Nook: Did you wean each baby or did they wean themselves?

Helenita: They have all weaned (or are starting to wean) themselves. From talking to a lot of my friends, this seems to be much easier on the heartstrings than having to tell your child "no" to something that has given them comfort since birth. All three of my kids suck their thumbs and it’s hard enough for me to tell them "no" to that, so I can only imagine how hard it would’ve been to tell them they can't nurse anymore.

Nook: How do you feel about your nursing journey coming to a close with your daughter?

Helenita: Honestly, it’s been so unexpected and I’m still processing the emotions so this question comes at a really raw time. My pediatrician and lactation consultant say it’s incredibly common but it doesn’t make it any easier. It’s hard to not feel like my daughter is rejecting me when I offer it to her and she literally arches her back and pushes me away in protest. I’m trying to take it all in stride and I think having the support of my husband, family and friends has been so crucial. I’ve been allowed to feel all the feels and am telling myself that she’ll come back around while also being realistic that she may not. She's definitely proven how fiercely independent she is, which is making me terrified for her teenage years. :)

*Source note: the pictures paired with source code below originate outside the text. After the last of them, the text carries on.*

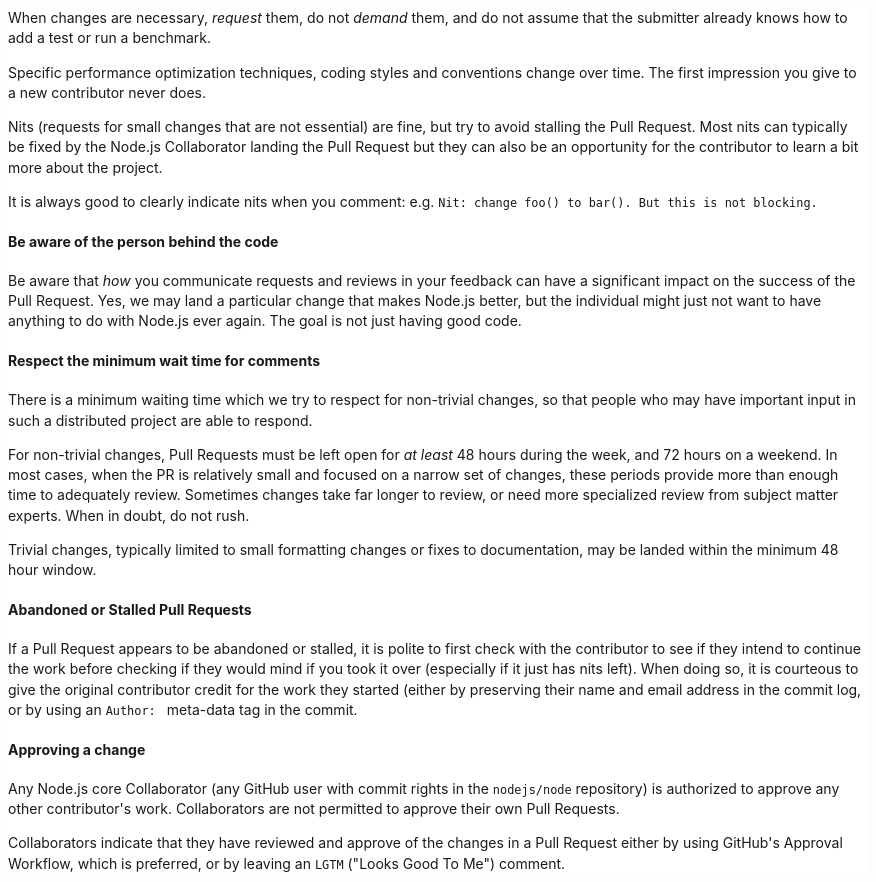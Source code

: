 When changes are necessary, *request* them, do not *demand* them, and do not
assume that the submitter already knows how to add a test or run a benchmark.

Specific performance optimization techniques, coding styles and conventions
change over time. The first impression you give to a new contributor never does.

Nits (requests for small changes that are not essential) are fine, but try to
avoid stalling the Pull Request. Most nits can typically be fixed by the
Node.js Collaborator landing the Pull Request but they can also be an
opportunity for the contributor to learn a bit more about the project.

It is always good to clearly indicate nits when you comment: e.g.
`Nit: change foo() to bar(). But this is not blocking.`

#### Be aware of the person behind the code

Be aware that *how* you communicate requests and reviews in your feedback can
have a significant impact on the success of the Pull Request. Yes, we may land
a particular change that makes Node.js better, but the individual might just
not want to have anything to do with Node.js ever again. The goal is not just
having good code.

#### Respect the minimum wait time for comments

There is a minimum waiting time which we try to respect for non-trivial
changes, so that people who may have important input in such a distributed
project are able to respond.

For non-trivial changes, Pull Requests must be left open for *at least* 48
hours during the week, and 72 hours on a weekend. In most cases, when the
PR is relatively small and focused on a narrow set of changes, these periods
provide more than enough time to adequately review. Sometimes changes take far
longer to review, or need more specialized review from subject matter experts.
When in doubt, do not rush.

Trivial changes, typically limited to small formatting changes or fixes to
documentation, may be landed within the minimum 48 hour window.

#### Abandoned or Stalled Pull Requests

If a Pull Request appears to be abandoned or stalled, it is polite to first
check with the contributor to see if they intend to continue the work before
checking if they would mind if you took it over (especially if it just has
nits left). When doing so, it is courteous to give the original contributor
credit for the work they started (either by preserving their name and email
address in the commit log, or by using an `Author: ` meta-data tag in the
commit.

#### Approving a change

Any Node.js core Collaborator (any GitHub user with commit rights in the
`nodejs/node` repository) is authorized to approve any other contributor's
work. Collaborators are not permitted to approve their own Pull Requests.

Collaborators indicate that they have reviewed and approve of the changes in
a Pull Request either by using GitHub's Approval Workflow, which is preferred,
or by leaving an `LGTM` ("Looks Good To Me") comment.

Nook: What advice can you give other moms regarding the life cycle of nursing? (We all know that we aren’t going to be nursing our kids into elementary school, but what happens when the nursing journey ends sooner than anticipated or wanted by either mom/baby?)

Helenita: In the beginning, don't forget your water! I think one of my biggest challenges was to remember my bottle of water. I swear every time I sat down to nurse, it felt like my mouth was the Sahara Desert and my water was nowhere to be found. My poor husband made so many water runs for me in the early days. (I’m ashamed to admit this did not get better with each child.) In all seriousness, though, it may sound cliché, but the best advice I can give is to expect the unexpected. I remember telling people about my birth plan and they all said, “It’s great to have a plan but just know nothing goes according to plan when it comes to babies.” It's not only true for labor and delivery but it's true for every major milestone and stage of our children’s lives. It’s really helped to keep that in the back of my mind, especially on those challenging parenting days. Finally, I truly believe one of the most important things moms can do for themselves (and for each other) is to show a lot of grace and forgiveness. Breastfeeding isn't easy. Parenting isn't easy. Mom guilt is very real and we’re all in this together, learning as we go and a little grace goes a very long way.. Motherhood is what unites us and it’s important for us all to remember that we each have our own journeys—and none of them goes according to plan!